As I watched thousands in Turkey take their grievances to the streets, I was taken back to a comment made by an old friend regarding my involvement with Occupy Wall Street: “It’s not 1968 anymore,” he interrupted, as if to wake me from a long sleep, saving me from the dreamland I was trapped in. Of course, he was right: aside from bringing about national civil rights and the eventual end to one of America’s most oppressive, imperialist wars, civil disobedience had done nothing in the 1960s worth emulating. Since direct action was only a fad of that decade, I decided to disregard the First Amendment freedoms to assemble and petition for governmental redress of grievances.
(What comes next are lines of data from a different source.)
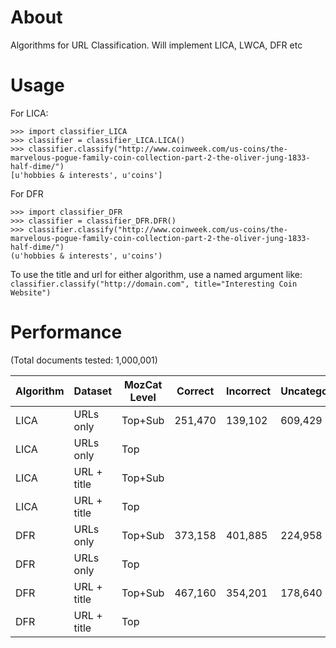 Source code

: # About
Algorithms for URL Classification. Will implement LICA, LWCA, DFR etc

# Usage

For LICA:

    >>> import classifier_LICA
    >>> classifier = classifier_LICA.LICA()
    >>> classifier.classify("http://www.coinweek.com/us-coins/the-marvelous-pogue-family-coin-collection-part-2-the-oliver-jung-1833-half-dime/")
    [u'hobbies & interests', u'coins']

For DFR

    >>> import classifier_DFR
    >>> classifier = classifier_DFR.DFR()
    >>> classifier.classify("http://www.coinweek.com/us-coins/the-marvelous-pogue-family-coin-collection-part-2-the-oliver-jung-1833-half-dime/")
    (u'hobbies & interests', u'coins')
	
To use the title and url for either algorithm, use a named argument like: `classifier.classify("http://domain.com", title="Interesting Coin Website")`

# Performance

(Total documents tested: 1,000,001)

| Algorithm |  Dataset    | MozCat Level | Correct | Incorrect | Uncategorized | Precision | Recall |
|-----------|-------------|--------------|---------|-----------|---------------|-----------|--------|
|   LICA    | URLs only   |  Top+Sub     | 251,470 | 139,102   | 609,429       | 64.385    | 39.057 |
|   LICA    | URLs only   |  Top         |         |           |               |           |        |
|   LICA    | URL + title |  Top+Sub     |         |           |               |           |        |
|   LICA    | URL + title |  Top         |         |           |               |           |        |
|   DFR     | URLs only   |  Top+Sub     | 373,158 | 401,885   | 224,958       | 48.147    | 77.504 |
|   DFR     | URLs only   |  Top         |         |           |               |           |        |
|   DFR     | URL + title |  Top+Sub     | 467,160 | 354,201   | 178,640       | 56.876    | 82.136 |
|   DFR     | URL + title |  Top         |         |           |               |           |        |
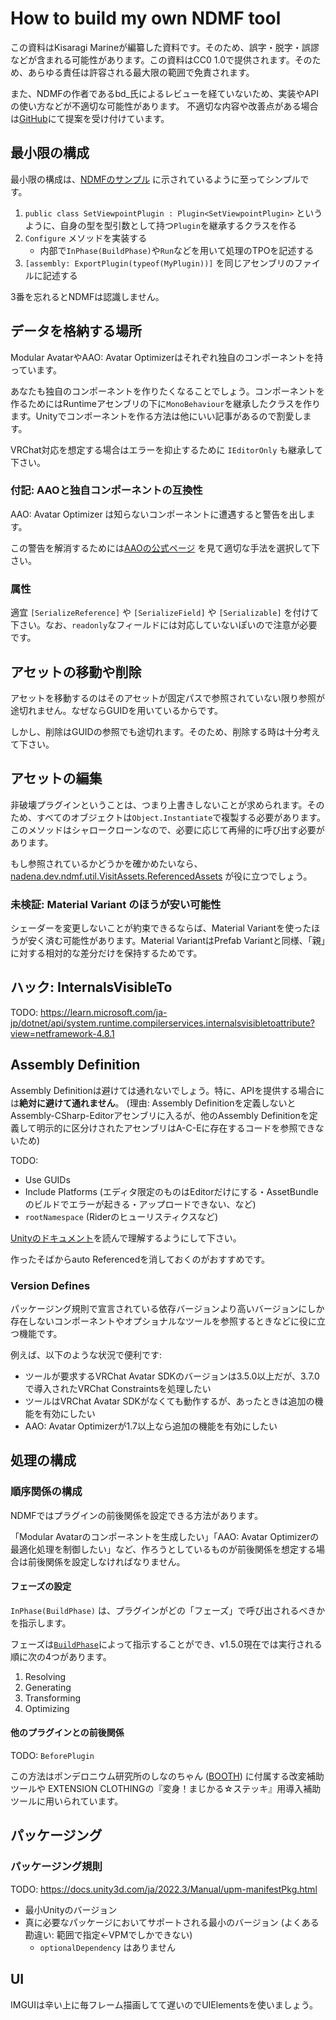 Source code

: # How to build my own NDMF tool
この資料はKisaragi Marineが編纂した資料です。そのため、誤字・脱字・誤謬などが含まれる可能性があります。この資料はCC0 1.0で提供されます。そのため、あらゆる責任は許容される最大限の範囲で免責されます。

また、NDMFの作者であるbd_氏によるレビューを経ていないため、実装やAPIの使い方などが不適切な可能性があります。
不適切な内容や改善点がある場合は[GitHub](https://github.com/KisaragiEffective/how-to-build-ndmf-tool)にて提案を受け付けています。
## 最小限の構成

最小限の構成は、[NDMFのサンプル](https://github.com/bdunderscore/ndmf/blob/1.5.0/Editor/Samples~/SetViewpointPlugin.cs) に示されているように至ってシンプルです。

1. `public class SetViewpointPlugin : Plugin<SetViewpointPlugin>` というように、自身の型を型引数として持つ`Plugin`を継承するクラスを作る
2. `Configure` メソッドを実装する
    * 内部で`InPhase(BuildPhase)`や`Run`などを用いて処理のTPOを記述する
3. `[assembly: ExportPlugin(typeof(MyPlugin))]` を同じアセンブリのファイルに記述する

3番を忘れるとNDMFは認識しません。

## データを格納する場所

Modular AvatarやAAO: Avatar Optimizerはそれぞれ独自のコンポーネントを持っています。

あなたも独自のコンポーネントを作りたくなることでしょう。コンポーネントを作るためにはRuntimeアセンブリの下に`MonoBehaviour`を継承したクラスを作ります。Unityでコンポーネントを作る方法は他にいい記事があるので割愛します。

VRChat対応を想定する場合はエラーを抑止するために `IEditorOnly` も継承して下さい。

### 付記: AAOと独自コンポーネントの互換性

AAO: Avatar Optimizer は知らないコンポーネントに遭遇すると警告を出します。

この警告を解消するためには[AAOの公式ページ](https://vpm.anatawa12.com/avatar-optimizer/ja/docs/developers/make-your-components-compatible-with-aao/) を見て適切な手法を選択して下さい。

### 属性
適宜 `[SerializeReference]` や `[SerializeField]` や `[Serializable]` を付けて下さい。なお、`readonly`なフィールドには対応していないぽいので注意が必要です。

## アセットの移動や削除
アセットを移動するのはそのアセットが固定パスで参照されていない限り参照が途切れません。なぜならGUIDを用いているからです。

しかし、削除はGUIDの参照でも途切れます。そのため、削除する時は十分考えて下さい。

## アセットの編集
非破壊プラグインということは、つまり上書きしないことが求められます。そのため、すべてのオブジェクトは`Object.Instantiate`で複製する必要があります。このメソッドはシャロークローンなので、必要に応じて再帰的に呼び出す必要があります。

もし参照されているかどうかを確かめたいなら、[nadena.dev.ndmf.util.VisitAssets.ReferencedAssets](https://github.com/bdunderscore/ndmf/blob/1.5.0/Editor/API/Util/VisitAssets.cs#L31) が役に立つでしょう。

### 未検証: Material Variant のほうが安い可能性
シェーダーを変更しないことが約束できるならば、Material Variantを使ったほうが安く済む可能性があります。Material VariantはPrefab Variantと同様、「親」に対する相対的な差分だけを保持するためです。

## ハック: InternalsVisibleTo
TODO: https://learn.microsoft.com/ja-jp/dotnet/api/system.runtime.compilerservices.internalsvisibletoattribute?view=netframework-4.8.1

## Assembly Definition

Assembly Definitionは避けては通れないでしょう。特に、APIを提供する場合には**絶対に避けて通れません**。
(理由: Assembly Definitionを定義しないとAssembly-CSharp-Editorアセンブリに入るが、他のAssembly Definitionを定義して明示的に区分けされたアセンブリはA-C-Eに存在するコードを参照できないため)

TODO:
* Use GUIDs
* Include Platforms (エディタ限定のものはEditorだけにする・AssetBundleのビルドでエラーが起きる・アップロードできない、など)
* `rootNamespace` (Riderのヒューリスティクスなど)

[Unityのドキュメント](https://docs.unity3d.com/ja/2022.3/Manual/ScriptCompilationAssemblyDefinitionFiles.html)を読んで理解するようにして下さい。

作ったそばからauto Referencedを消しておくのがおすすめです。

### Version Defines

パッケージング規則で宣言されている依存バージョンより高いバージョンにしか存在しないコンポーネントやオプショナルなツールを参照するときなどに役に立つ機能です。

例えば、以下のような状況で便利です:
* ツールが要求するVRChat Avatar SDKのバージョンは3.5.0以上だが、3.7.0で導入されたVRChat Constraintsを処理したい
* ツールはVRChat Avatar SDKがなくても動作するが、あったときは追加の機能を有効にしたい
* AAO: Avatar Optimizerが1.7以上なら追加の機能を有効にしたい

## 処理の構成

### 順序関係の構成

NDMFではプラグインの前後関係を設定できる方法があります。

「Modular Avatarのコンポーネントを生成したい」「AAO: Avatar Optimizerの最適化処理を制御したい」など、作ろうとしているものが前後関係を想定する場合は前後関係を設定しなければなりません。

#### フェーズの設定
`InPhase(BuildPhase)` は、プラグインがどの「フェーズ」で呼び出されるべきかを指示します。

フェーズは[`BuildPhase`](https://ndmf.nadena.dev/api/nadena.dev.ndmf.BuildPhase.html)によって指示することができ、v1.5.0現在では実行される順に次の4つがあります。

1. Resolving
2. Generating
3. Transforming
4. Optimizing

#### 他のプラグインとの前後関係

TODO: `BeforePlugin`

この方法はポンデロニウム研究所のしなのちゃん ([BOOTH](https://booth.pm/ja/items/6106863)) に付属する改変補助ツールや EXTENSION CLOTHINGの『変身！まじかる☆ステッキ』用導入補助ツールに用いられています。

## パッケージング

### パッケージング規則

TODO: https://docs.unity3d.com/ja/2022.3/Manual/upm-manifestPkg.html
* 最小Unityのバージョン
* 真に必要なパッケージにおいてサポートされる最小のバージョン (よくある勘違い: 範囲で指定←VPMでしかできない)
  * `optionalDependency` はありません

## UI
IMGUIは辛い上に毎フレーム描画してて遅いのでUIElementsを使いましょう。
In fact, why not forget the dozens of mass movements that led to the creation of these United States in the first place, or the countless since.  By just 1760, there had been eighteen uprisings aimed at overthrowing colonial governments responsible for social, political, and economic inequity. In 1687, the top 5 percent in Boston (1 percent of the total population) owned 25 percent of the wealth. By 1770, that number jumped to 44 percent as the upper class collected the benefits of economic growth and monopolized political power. Average Bostonians, who were alienated from such gains, responded by surrounding the house of the governor until he fled, among countless other actions.

 

Since this era, we have seen suffragists occupy voting booths, veterans occupy Washington, anti-segregationists occupy bus seats and lunch counters, antiwar activists occupy the streets and government establishments, and, of course, thousands of disillusioned citizens occupy Wall Street in parks across the country and the world to address the corporate overhaul of their democracies. Surely, these historic movements could not all be at the hands of unrealistic, oblivious dreamers without any sense of direction. These movements have helped to ensure the freedoms we enjoy today, and confront those who threaten such liberties. Whether it be a mansion, a bus, a park, or the Capitol itself, Americans have been ‘occupying’ for centuries. So when we look at other communities around the world, we must not interpret it as a people playing catch up, as if protest is something of an adolescent nation. The will and power of a country to become free and remain free must always come from within, and this reality must the stay alive in our consciousness. We cannot forget where we came from, nor neglect the path to progress in the future. To ignore the tactic of civil occupation is to ignore the very foundation of a democratic nation; we must always occupy.